What is a Restoration Branch?
Response ...
A Restoration Branch has been organized under the legal authority granted by the Articles of Incorporation of the Reorganized Church of Jesus Christ of Latter Day Saints. (1872) and in accordance with the directions in A Manual of Practice and Rules of Order and Debate for Deliberative Assemblies of the Church of Jesus Christ of Latter Day Saints, compiled by Joseph Smith and Thomas W. Smith, and approved by Conference action in 1876.
A Restoration Branch of the Reorganized Church of Jesus Christ of Latter Day Saints has three primary characteristics:
- It has been organized by one or more elders who trace their authority to the Reorganized Church.
- Its membership is composed of six or more members who are in good standing and are under the pastoral charge of an elder, priest, teacher, or deacon. (“Elder” includes the offices of high priest, seventy, bishop.)
- It preaches and practices the original tenets and doctrines of the Church of Jesus Christ of Latter Day Saints originally founded April 6, 1830, by Joseph Smith, Jr., and perpetuated in the Reorganized Church by his son, Joseph Smith III, April 6, 1860.
A Restoration Branch has certain rights which include, but are not limited to, the following:
- The right to elect its leadership;
- The right to identify and police its membership;
- The right to administer in the ordinances of the gospel as traditionally administered by the Reorganized Church of Jesus Christ of Latter Day Saints;
- The right to approve priesthood calls and ordain men limited to the offices of elder, priest, teacher, and deacon;
- The right to conduct business relative to its particular area of operation;
- The right to associate (or disassociate) in secondary and governmental organizations; and
- The right of representation at special, district, stake, and general conferences.

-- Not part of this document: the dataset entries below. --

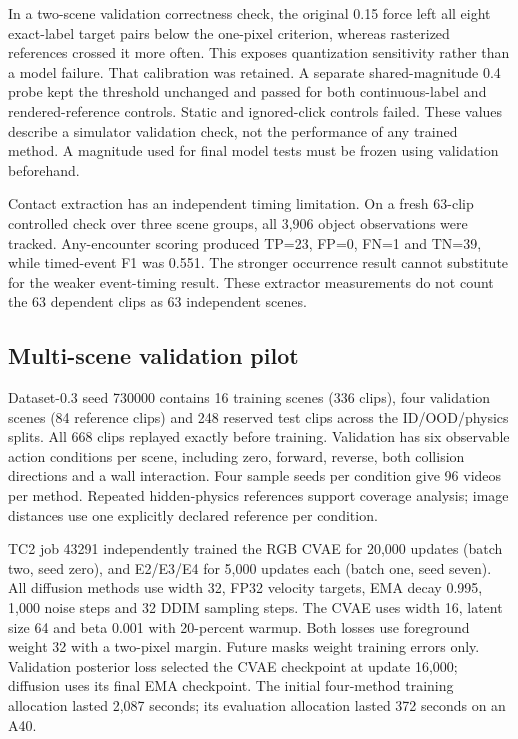 \documentclass[11pt,a4paper]{article}
\begin{document}
In a two-scene validation correctness check, the original 0.15 force left all eight exact-label target pairs below the one-pixel criterion, whereas rasterized references crossed it more often. This exposes quantization sensitivity rather than a model failure. That calibration was retained. A separate shared-magnitude 0.4 probe kept the threshold unchanged and passed for both continuous-label and rendered-reference controls. Static and ignored-click controls failed. These values describe a simulator validation check, not the performance of any trained method. A magnitude used for final model tests must be frozen using validation beforehand.

Contact extraction has an independent timing limitation. On a fresh 63-clip controlled check over three scene groups, all 3,906 object observations were tracked. Any-encounter scoring produced TP=23, FP=0, FN=1 and TN=39, while timed-event F1 was 0.551. The stronger occurrence result cannot substitute for the weaker event-timing result. These extractor measurements do not count the 63 dependent clips as 63 independent scenes.

\subsection{Multi-scene validation pilot}
Dataset-0.3 seed 730000 contains 16 training scenes (336 clips), four validation scenes (84 reference clips) and 248 reserved test clips across the ID/OOD/physics splits. All 668 clips replayed exactly before training. Validation has six observable action conditions per scene, including zero, forward, reverse, both collision directions and a wall interaction. Four sample seeds per condition give 96 videos per method. Repeated hidden-physics references support coverage analysis; image distances use one explicitly declared reference per condition.

TC2 job 43291 independently trained the RGB CVAE for 20,000 updates (batch two, seed zero), and E2/E3/E4 for 5,000 updates each (batch one, seed seven). All diffusion methods use width 32, FP32 velocity targets, EMA decay 0.995, 1,000 noise steps and 32 DDIM sampling steps. The CVAE uses width 16, latent size 64 and beta 0.001 with 20-percent warmup. Both losses use foreground weight 32 with a two-pixel margin. Future masks weight training errors only. Validation posterior loss selected the CVAE checkpoint at update 16,000; diffusion uses its final EMA checkpoint. The initial four-method training allocation lasted 2,087 seconds; its evaluation allocation lasted 372 seconds on an A40.
\end{document}
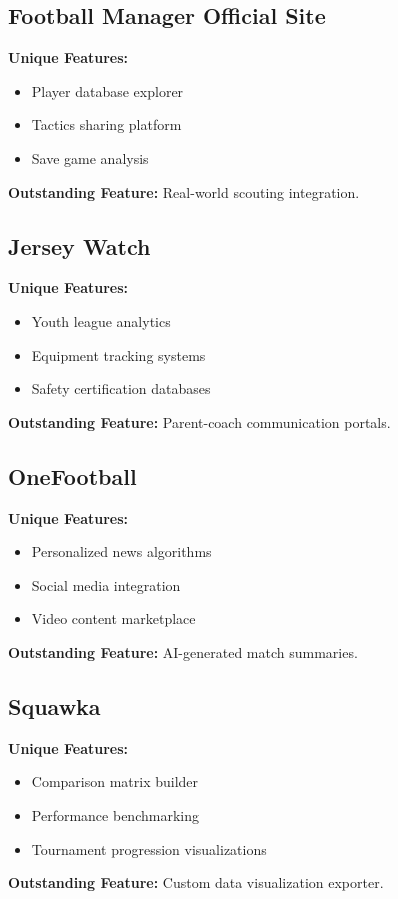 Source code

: \documentclass{report}
\begin{document}
\subsection{Football Manager Official Site}
\textbf{Unique Features:}
\begin{itemize}
    \item Player database explorer
    \item Tactics sharing platform
    \item Save game analysis
\end{itemize}
\textbf{Outstanding Feature:} Real-world scouting integration\citep{fm}.

\subsection{Jersey Watch}
\textbf{Unique Features:}
\begin{itemize}
    \item Youth league analytics
    \item Equipment tracking systems
    \item Safety certification databases
\end{itemize}
\textbf{Outstanding Feature:} Parent-coach communication portals\citep{jerseywatch}.

\subsection{OneFootball}
\textbf{Unique Features:}
\begin{itemize}
    \item Personalized news algorithms
    \item Social media integration
    \item Video content marketplace
\end{itemize}
\textbf{Outstanding Feature:} AI-generated match summaries\citep{onefootball}.

\subsection{Squawka}
\textbf{Unique Features:}
\begin{itemize}
    \item Comparison matrix builder
    \item Performance benchmarking
    \item Tournament progression visualizations
\end{itemize}
\textbf{Outstanding Feature:} Custom data visualization exporter\citep{squawka}.
\end{document}
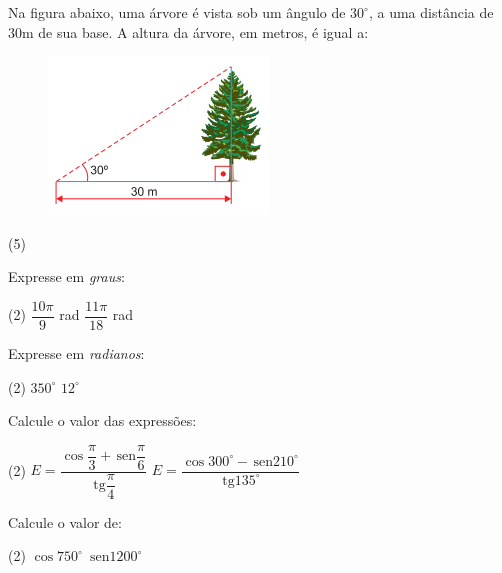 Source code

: \documentclass[a4paper,11pt,addpoints]{exam}
\providecommand{\sin}{} \renewcommand{\sin}{\hspace{2pt}\mathrm{sen}}
\providecommand{\tan}{} \renewcommand{\tan}{\hspace{2pt}\mathrm{tg}}
\begin{document}
\begin{questions}
\question[2] 

Na figura abaixo, uma árvore é vista sob um ângulo de $30^\circ$, a uma distância de $30$m de sua base. A altura da árvore, em metros, é igual a: 

\begin{figure}[H]
  \centering
  \includegraphics[width=.4\linewidth]{figures/1.png}
\end{figure}

\begin{tasks}(5)
\end{tasks}

\question[2]

Expresse em \textit{graus}:

\begin{tasks}(2)
  \task $\dfrac{10\pi}{9}$ rad
  \task $\dfrac{11\pi}{18}$ rad
\end{tasks}

\question[2]

Expresse em \textit{radianos}:

\begin{tasks}(2)
  \task $350^\circ$
  \task $12^\circ$
\end{tasks}

\question[2]

Calcule o valor das expressões:

\begin{tasks}(2)
  \task $E = \dfrac{\cos \dfrac{\pi}{3} + \sin \dfrac{\pi}{6}}{\tan \dfrac{\pi}{4}}$
  \task $E = \dfrac{\cos 300^\circ - \sin 210^\circ}{\tan 135^\circ}$
\end{tasks}

\question[2]

Calcule o valor de:

\begin{tasks}(2)
  \task $\cos 750^\circ$
  \task $\sin 1200^\circ$
\end{tasks}

\end{questions}
\end{document}
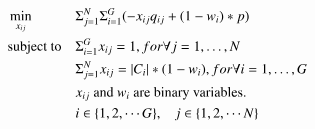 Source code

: \documentclass[10pt,journal,compsoc]{IEEEtran}
\theoremstyle{mytheoremstyle}
\theoremstyle{mytheoremstyle}
\theoremstyle{mytheoremstyle}
\newcommand{\ie}{i.e., }
\newcommand{\bigO}{\ensuremath{\mathcal{O}}}%
\begin{document}





\begin{equation}
\begin{aligned}
     &\min\limits_{x_{ij}} && \Sigma_{j=1}^N\Sigma_{i=1}^G (-x_{ij}q_{ij} + (1-w_i)*p) \\
     &\text{subject to}   && \Sigma_{i=1}^G x_{ij} = 1, for \forall j=1, \ldots, N \\
   &&& \Sigma_{j=1}^N x_{ij} = |C_i|*(1-w_i), for \forall i=1, \ldots, G \\
   &&& \text{$x_{ij}$ and $w_i$ are binary variables.}\\
   &&& i\in \{1,2, \cdots G\}, \hspace{0.3cm} j\in \{1,2,\cdots N\}
\end{aligned}
\label{centralized_opt}
\end{equation}
\end{document}
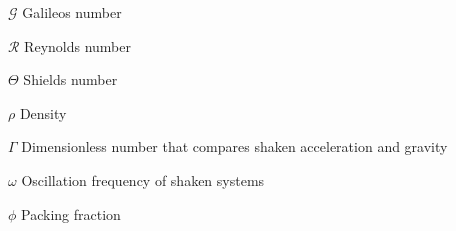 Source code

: 
\begin{simbolos}
    \item[$\mathcal{G}$] Galileos number
    \item[$\mathcal{R}$] Reynolds number
    \item[$\Theta$] Shields number
    \item[$\rho$] Density
    \item[$\Gamma$] Dimensionless number that compares shaken acceleration and gravity
    \item[$\omega$] Oscillation frequency of shaken systems
    \item[$\phi$] Packing fraction
\end{simbolos}

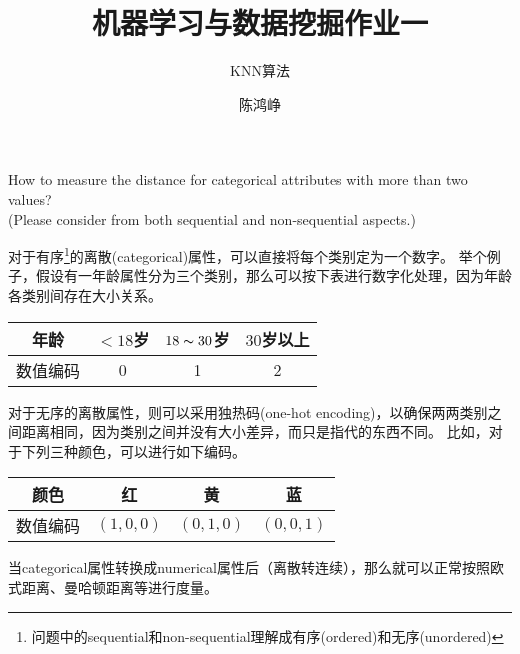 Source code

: \documentclass[logo,reportComp]{thesis}
\title{机器学习与数据挖掘作业一}
\subtitle{KNN算法}
\author{陈鸿峥}
\begin{document}
\maketitle

\begin{question}
\normalfont How to measure the distance for categorical attributes with more than two values?\\
(Please consider from both sequential and non-sequential aspects.) %
\end{question}
\begin{answer}
对于有序\footnote{问题中的sequential和non-sequential理解成有序(ordered)和无序(unordered)}的离散(categorical)属性，可以直接将每个类别定为一个数字。
举个例子，假设有一年龄属性分为三个类别，那么可以按下表进行数字化处理，因为年龄各类别间存在大小关系。
\begin{center}
\begin{tabular}{|c|c|c|c|}\hline
年龄 & $<18$岁 & $18\thicksim 30$岁 & $30$岁以上\\\hline
数值编码 & 0 & 1 & 2\\\hline
\end{tabular}
\end{center}

对于无序的离散属性，则可以采用独热码(one-hot encoding)，以确保两两类别之间距离相同，因为类别之间并没有大小差异，而只是指代的东西不同。
比如，对于下列三种颜色，可以进行如下编码。
\begin{center}
\begin{tabular}{|c|c|c|c|}\hline
颜色 & 红 & 黄 & 蓝\\\hline
数值编码 & $(1,0,0)$ & $(0,1,0)$ & $(0,0,1)$\\\hline
\end{tabular}
\end{center}

当categorical属性转换成numerical属性后（离散转连续），那么就可以正常按照欧式距离、曼哈顿距离等进行度量。
\end{answer}
\end{document}
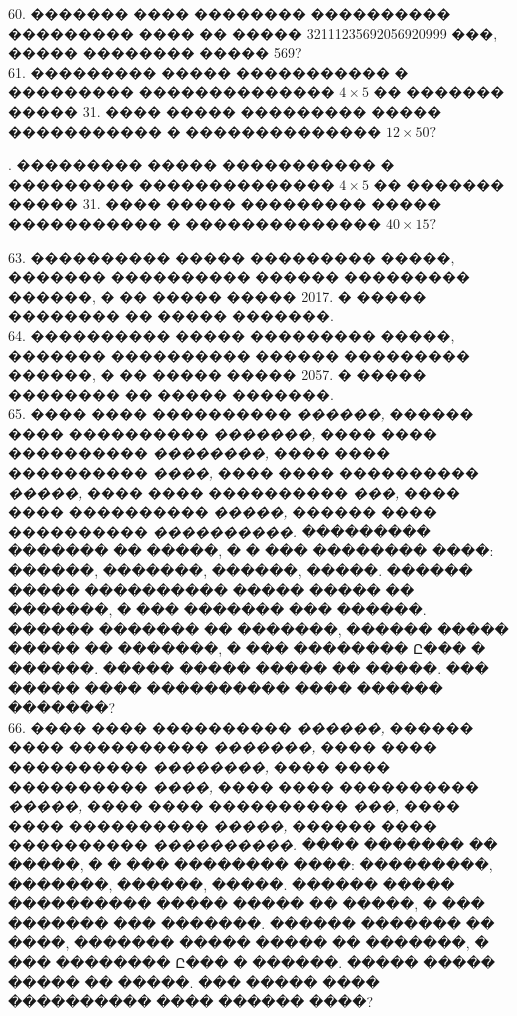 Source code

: \documentclass[12pt]{article}
\begin{document}
60. ������� ���� �������� ���������� ��������� ���� �� ����� 32111235692056920999 ���, ����� �������� ����� 569?\\
61. ��������� ����� ����������� � ��������� �������������� $4\times5$ �� ������� ����� 31. ���� ����� ��������� ����� ����������� � �������������� $12\times50?$
\begin{center}
\begin{figure}[ht!]
\end{figure}
\end{center}
\newpage
{}. ��������� ����� ����������� � ��������� �������������� $4\times5$ �� ������� ����� 31. ���� ����� ��������� ����� ����������� � �������������� $40\times15?$
\begin{center}
\begin{figure}[ht!]
\end{figure}
\end{center}
63. ���������� ����� ��������� �����, ������� ���������� ������ ��������� ������, � �� ����� ����� 2017. � ����� �������� �� ����� �������.\\
64. ���������� ����� ��������� �����, ������� ���������� ������ ��������� ������, � �� ����� ����� 2057. � ����� �������� �� ����� �������.\\
65. ���� ���� ���������� {\it ������,} ������ ���� ���������� {\it �������,} ���� ���� ���������� {\it ��������,} ���� ���� ���������� {\it ����,} ���� ���� ���������� {\it �����,} ���� ���� ���������� {\it ���,} ���� ���� ���������� {\it �����,} ������ ���� ���������� {\it ����������.} ��������� ������� �� �����, � � ��� �������� ����: ������, �������, ������, �����. ������ ����� ���������� ����� ����� �� �������, � ��� ������� ��� ������. ������ ������� �� �������, ������ ����� ����� �� �������, � ��� �������� Ը��� � ������. ����� ����� ����� �� �����. ��� ����� ���� ���������� ���� ������ �������?\\
66.  ���� ���� ���������� {\it ������,} ������ ���� ���������� {\it �������,} ���� ���� ���������� {\it ��������,} ���� ���� ���������� {\it ����,} ���� ���� ���������� {\it �����,} ���� ���� ���������� {\it ���,} ���� ���� ���������� {\it �����,} ������ ���� ���������� {\it ����������.} ���� ������� �� �����, � � ��� �������� ����: ���������, �������, ������, �����. ������ ����� ���������� ����� ����� �� �����, � ��� ������� ��� �������. ������ ������� �� ����, ������� ����� ����� �� �������, � ��� �������� Ը��� � ������. ����� ����� ����� �� �����. ��� ����� ���� ���������� ���� ������ ����?\\
\end{document}
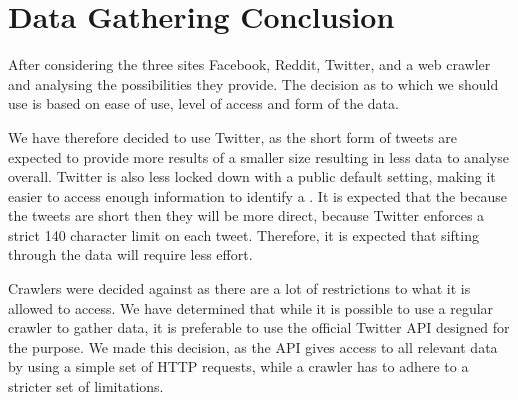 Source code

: \section{Data Gathering Conclusion}\label{sec:social-media-conclusion}
After considering the three sites Facebook, Reddit, Twitter, and a web crawler
and analysing the possibilities they provide. The decision as to which we
should use is based on ease of use, level of access and form of the data.\nl

We have therefore decided to use Twitter, as the short form of tweets are
expected to provide more results of a smaller size resulting in less data to
analyse overall. Twitter is also less locked down with a public default
setting, making it easier to access enough information to identify a \fb. It is
expected that the because the tweets are short then they will be more direct,
because Twitter enforces a strict 140 character limit on each tweet. Therefore,
it is expected that sifting through the data will require less effort.\nl

Crawlers were decided against as there are a lot of restrictions to what it is
allowed to access. We have determined that while it is possible to use a
regular crawler to gather data, it is preferable to use the official Twitter
\ac{API} designed for the purpose. We made this decision, as the
\ac{API} gives access to all relevant data by using a simple set of \ac{HTTP}
requests, while a crawler has to adhere to a stricter set of limitations.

A Restoration Branch does not practice such doctrines as the ordination of women to priesthood offices, the serving of the sacrament to persons without authoritative baptisms, the ordaining of men to priesthood offices other than elder, priest, teacher, or deacon. Any branches previously associated with an organization which participated in such practices are encouraged to renounce the same in order to function as an independent Restoration Branch.